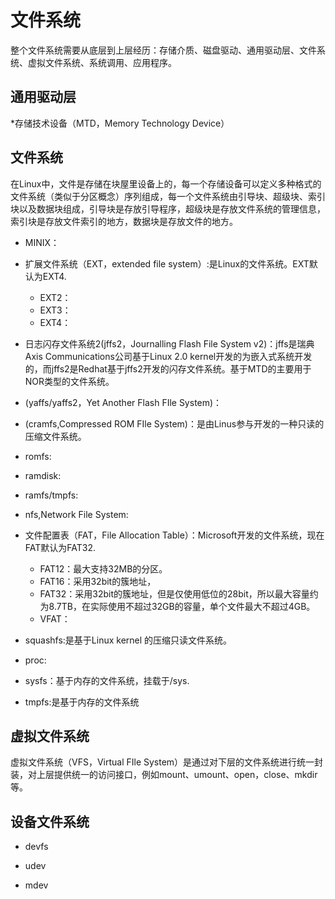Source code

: # 文件系统

整个文件系统需要从底层到上层经历：存储介质、磁盘驱动、通用驱动层、文件系统、虚拟文件系统、系统调用、应用程序。

## 通用驱动层

*存储技术设备（MTD，Memory Technology Device）

## 文件系统

在Linux中，文件是存储在块屋里设备上的，每一个存储设备可以定义多种格式的文件系统（类似于分区概念）序列组成，每一个文件系统由引导块、超级块、索引块以及数据块组成，引导块是存放引导程序，超级块是存放文件系统的管理信息，索引块是存放文件索引的地方，数据块是存放文件的地方。

* MINIX：

* 扩展文件系统（EXT，extended file system）:是Linux的文件系统。EXT默认为EXT4.

  * EXT2：
  * EXT3：
  * EXT4：

* 日志闪存文件系统2(jffs2，Journalling Flash File System v2)：jffs是瑞典Axis Communications公司基于Linux 2.0 kernel开发的为嵌入式系统开发的，而jffs2是Redhat基于jffs2开发的闪存文件系统。基于MTD的主要用于NOR类型的文件系统。

* (yaffs/yaffs2，Yet Another Flash FIle System)：

* (cramfs,Compressed ROM FIle System)：是由Linus参与开发的一种只读的压缩文件系统。

* romfs:

* ramdisk:

* ramfs/tmpfs:

* nfs,Network File System:

* 文件配置表（FAT，File Allocation Table）：Microsoft开发的文件系统，现在FAT默认为FAT32.

  * FAT12：最大支持32MB的分区。
  * FAT16：采用32bit的簇地址，
  * FAT32：采用32bit的簇地址，但是仅使用低位的28bit，所以最大容量约为8.7TB，在实际使用不超过32GB的容量，单个文件最大不超过4GB。
  * VFAT：

* squashfs:是基于Linux kernel 的压缩只读文件系统。

* proc:
* sysfs：基于内存的文件系统，挂载于/sys.
* tmpfs:是基于内存的文件系统

## 虚拟文件系统

虚拟文件系统（VFS，Virtual FIle System）是通过对下层的文件系统进行统一封装，对上层提供统一的访问接口，例如mount、umount、open，close、mkdir等。

## 设备文件系统

* devfs

* udev

* mdev
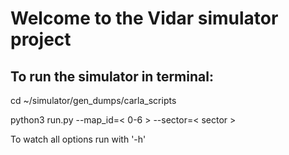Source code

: # Welcome to the Vidar simulator project

## To run the simulator in terminal:

cd ~/simulator/gen_dumps/carla_scripts

python3 run.py --map_id=< 0-6 > --sector=< sector >

To watch all options run with '-h'
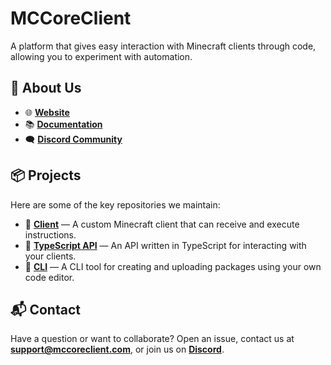 # MCCoreClient

A platform that gives easy interaction with Minecraft clients through code, allowing you to experiment with automation.

## 🚀 About Us

- 🌐 **[Website](https://mccoreclient.com)**
- 📚 **[Documentation](https://docs.mccoreclient.com)**
- 🗨️ **[Discord Community](https://discord.mccoreclient.com)**

## 📦 Projects

Here are some of the key repositories we maintain:

- 🤖 **[Client](https://github.com/MCCoreClient/client)** — A custom Minecraft client that can receive and execute instructions.
- 🔌 **[TypeScript API](https://github.com/MCCoreClient/ts-api)** — An API written in TypeScript for interacting with your clients.
- 🔧 **[CLI](https://github.com/MCCoreClient/cli)** — A CLI tool for creating and uploading packages using your own code editor.

## 📬 Contact

Have a question or want to collaborate? Open an issue, contact us at **support@mccoreclient.com**, or join us on **[Discord](https://discord.mccoreclient.com)**.
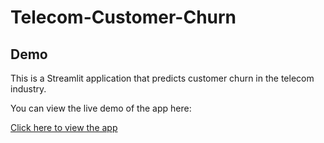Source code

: # Telecom-Customer-Churn

## Demo
This is a Streamlit application that predicts customer churn in the telecom industry.

You can view the live demo of the app here:

[Click here to view the app](https://customerchurnapps.streamlit.app)
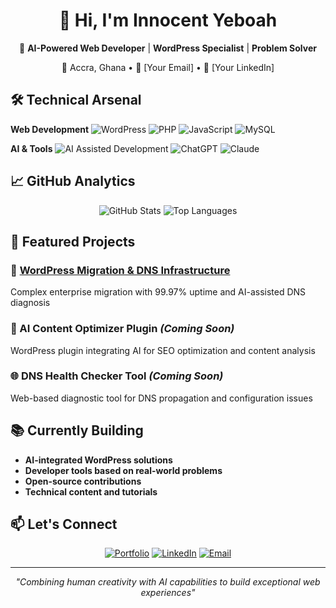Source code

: <div align="center">

# 👋 Hi, I'm Innocent Yeboah

🚀 **AI-Powered Web Developer** | **WordPress Specialist** | **Problem Solver**

📍 Accra, Ghana • 📧 [Your Email] • 💼 [Your LinkedIn]

</div>

## 🛠️ Technical Arsenal

**Web Development**
![WordPress](https://img.shields.io/badge/WordPress-21759B?style=for-the-badge&logo=wordpress&logoColor=white)
![PHP](https://img.shields.io/badge/PHP-777BB4?style=for-the-badge&logo=php&logoColor=white)
![JavaScript](https://img.shields.io/badge/JavaScript-F7DF1E?style=for-the-badge&logo=javascript&logoColor=black)
![MySQL](https://img.shields.io/badge/MySQL-4479A1?style=for-the-badge&logo=mysql&logoColor=white)

**AI & Tools**
![AI Assisted Development](https://img.shields.io/badge/AI_Assisted-FF6B35?style=for-the-badge)
![ChatGPT](https://img.shields.io/badge/ChatGPT-74aa9c?style=for-the-badge)
![Claude](https://img.shields.io/badge/Claude-6B4C9A?style=for-the-badge)

## 📈 GitHub Analytics

<div align="center">

![GitHub Stats](https://github-readme-stats.vercel.app/api?username=yeboah-golden&show_icons=true&theme=radical)
![Top Languages](https://github-readme-stats.vercel.app/api/top-langs/?username=yeboah-golden&layout=compact&theme=radical)

</div>

## 🎯 Featured Projects

### 🔧 [WordPress Migration & DNS Infrastructure](https://github.com/yeboah-golden/Innocent-Yeboah-Portfolio)
Complex enterprise migration with 99.97% uptime and AI-assisted DNS diagnosis

### 🤖 AI Content Optimizer Plugin *(Coming Soon)*
WordPress plugin integrating AI for SEO optimization and content analysis

### 🌐 DNS Health Checker Tool *(Coming Soon)*
Web-based diagnostic tool for DNS propagation and configuration issues

## 📚 Currently Building

- **AI-integrated WordPress solutions**
- **Developer tools based on real-world problems**
- **Open-source contributions**
- **Technical content and tutorials**

## 📫 Let's Connect

<div align="center">

[![Portfolio](https://img.shields.io/badge/Portfolio-000000?style=for-the-badge)](https://github.com/yeboah-golden/Innocent-Yeboah-Portfolio)
[![LinkedIn](https://img.shields.io/badge/LinkedIn-0077B5?style=for-the-badge&logo=linkedin&logoColor=white)]([Your-LinkedIn-URL])
[![Email](https://img.shields.io/badge/Email-D14836?style=for-the-badge&logo=gmail&logoColor=white)](mailto:[your-email@gmail.com])

</div>

---

<div align="center">

*"Combining human creativity with AI capabilities to build exceptional web experiences"*

</div>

──────

Give the data again exactly. Keep the images out.

Source code

: # 文件系统

整个文件系统需要从底层到上层经历：存储介质、磁盘驱动、通用驱动层、文件系统、虚拟文件系统、系统调用、应用程序。

## 通用驱动层

*存储技术设备（MTD，Memory Technology Device）

## 文件系统

在Linux中，文件是存储在块屋里设备上的，每一个存储设备可以定义多种格式的文件系统（类似于分区概念）序列组成，每一个文件系统由引导块、超级块、索引块以及数据块组成，引导块是存放引导程序，超级块是存放文件系统的管理信息，索引块是存放文件索引的地方，数据块是存放文件的地方。

* MINIX：

* 扩展文件系统（EXT，extended file system）:是Linux的文件系统。EXT默认为EXT4.

  * EXT2：
  * EXT3：
  * EXT4：

* 日志闪存文件系统2(jffs2，Journalling Flash File System v2)：jffs是瑞典Axis Communications公司基于Linux 2.0 kernel开发的为嵌入式系统开发的，而jffs2是Redhat基于jffs2开发的闪存文件系统。基于MTD的主要用于NOR类型的文件系统。

* (yaffs/yaffs2，Yet Another Flash FIle System)：

* (cramfs,Compressed ROM FIle System)：是由Linus参与开发的一种只读的压缩文件系统。

* romfs:

* ramdisk:

* ramfs/tmpfs:

* nfs,Network File System:

* 文件配置表（FAT，File Allocation Table）：Microsoft开发的文件系统，现在FAT默认为FAT32.

  * FAT12：最大支持32MB的分区。
  * FAT16：采用32bit的簇地址，
  * FAT32：采用32bit的簇地址，但是仅使用低位的28bit，所以最大容量约为8.7TB，在实际使用不超过32GB的容量，单个文件最大不超过4GB。
  * VFAT：

* squashfs:是基于Linux kernel 的压缩只读文件系统。

* proc:
* sysfs：基于内存的文件系统，挂载于/sys.
* tmpfs:是基于内存的文件系统

## 虚拟文件系统

虚拟文件系统（VFS，Virtual FIle System）是通过对下层的文件系统进行统一封装，对上层提供统一的访问接口，例如mount、umount、open，close、mkdir等。

## 设备文件系统

* devfs

* udev

* mdev
Source code

: # Welcome to the Vidar simulator project

## To run the simulator in terminal:

cd ~/simulator/gen_dumps/carla_scripts

python3 run.py --map_id=< 0-6 > --sector=< sector >

To watch all options run with '-h'
 # MCCoreClient

A platform that gives easy interaction with Minecraft clients through code, allowing you to experiment with automation.

## 🚀 About Us

- 🌐 **[Website](https://mccoreclient.com)**
- 📚 **[Documentation](https://docs.mccoreclient.com)**
- 🗨️ **[Discord Community](https://discord.mccoreclient.com)**

## 📦 Projects

Here are some of the key repositories we maintain:

- 🤖 **[Client](https://github.com/MCCoreClient/client)** — A custom Minecraft client that can receive and execute instructions.
- 🔌 **[TypeScript API](https://github.com/MCCoreClient/ts-api)** — An API written in TypeScript for interacting with your clients.
- 🔧 **[CLI](https://github.com/MCCoreClient/cli)** — A CLI tool for creating and uploading packages using your own code editor.

## 📬 Contact

Have a question or want to collaborate? Open an issue, contact us at **support@mccoreclient.com**, or join us on **[Discord](https://discord.mccoreclient.com)**.
Source code

: # Telecom-Customer-Churn

## Demo
This is a Streamlit application that predicts customer churn in the telecom industry.

You can view the live demo of the app here:

[Click here to view the app](https://customerchurnapps.streamlit.app)
Source code

: <div align="center">

# 👋 Hi, I'm Innocent Yeboah

🚀 **AI-Powered Web Developer** | **WordPress Specialist** | **Problem Solver**

📍 Accra, Ghana • 📧 [Your Email] • 💼 [Your LinkedIn]

</div>

## 🛠️ Technical Arsenal

**Web Development**
![WordPress](https://img.shields.io/badge/WordPress-21759B?style=for-the-badge&logo=wordpress&logoColor=white)
![PHP](https://img.shields.io/badge/PHP-777BB4?style=for-the-badge&logo=php&logoColor=white)
![JavaScript](https://img.shields.io/badge/JavaScript-F7DF1E?style=for-the-badge&logo=javascript&logoColor=black)
![MySQL](https://img.shields.io/badge/MySQL-4479A1?style=for-the-badge&logo=mysql&logoColor=white)

**AI & Tools**
![AI Assisted Development](https://img.shields.io/badge/AI_Assisted-FF6B35?style=for-the-badge)
![ChatGPT](https://img.shields.io/badge/ChatGPT-74aa9c?style=for-the-badge)
![Claude](https://img.shields.io/badge/Claude-6B4C9A?style=for-the-badge)

## 📈 GitHub Analytics

<div align="center">

![GitHub Stats](https://github-readme-stats.vercel.app/api?username=yeboah-golden&show_icons=true&theme=radical)
![Top Languages](https://github-readme-stats.vercel.app/api/top-langs/?username=yeboah-golden&layout=compact&theme=radical)

</div>

## 🎯 Featured Projects

### 🔧 [WordPress Migration & DNS Infrastructure](https://github.com/yeboah-golden/Innocent-Yeboah-Portfolio)
Complex enterprise migration with 99.97% uptime and AI-assisted DNS diagnosis

### 🤖 AI Content Optimizer Plugin *(Coming Soon)*
WordPress plugin integrating AI for SEO optimization and content analysis

### 🌐 DNS Health Checker Tool *(Coming Soon)*
Web-based diagnostic tool for DNS propagation and configuration issues

## 📚 Currently Building

- **AI-integrated WordPress solutions**
- **Developer tools based on real-world problems**
- **Open-source contributions**
- **Technical content and tutorials**

## 📫 Let's Connect

<div align="center">

[![Portfolio](https://img.shields.io/badge/Portfolio-000000?style=for-the-badge)](https://github.com/yeboah-golden/Innocent-Yeboah-Portfolio)
[![LinkedIn](https://img.shields.io/badge/LinkedIn-0077B5?style=for-the-badge&logo=linkedin&logoColor=white)]([Your-LinkedIn-URL])
[![Email](https://img.shields.io/badge/Email-D14836?style=for-the-badge&logo=gmail&logoColor=white)](mailto:[your-email@gmail.com])

</div>

---

<div align="center">

*"Combining human creativity with AI capabilities to build exceptional web experiences"*

</div>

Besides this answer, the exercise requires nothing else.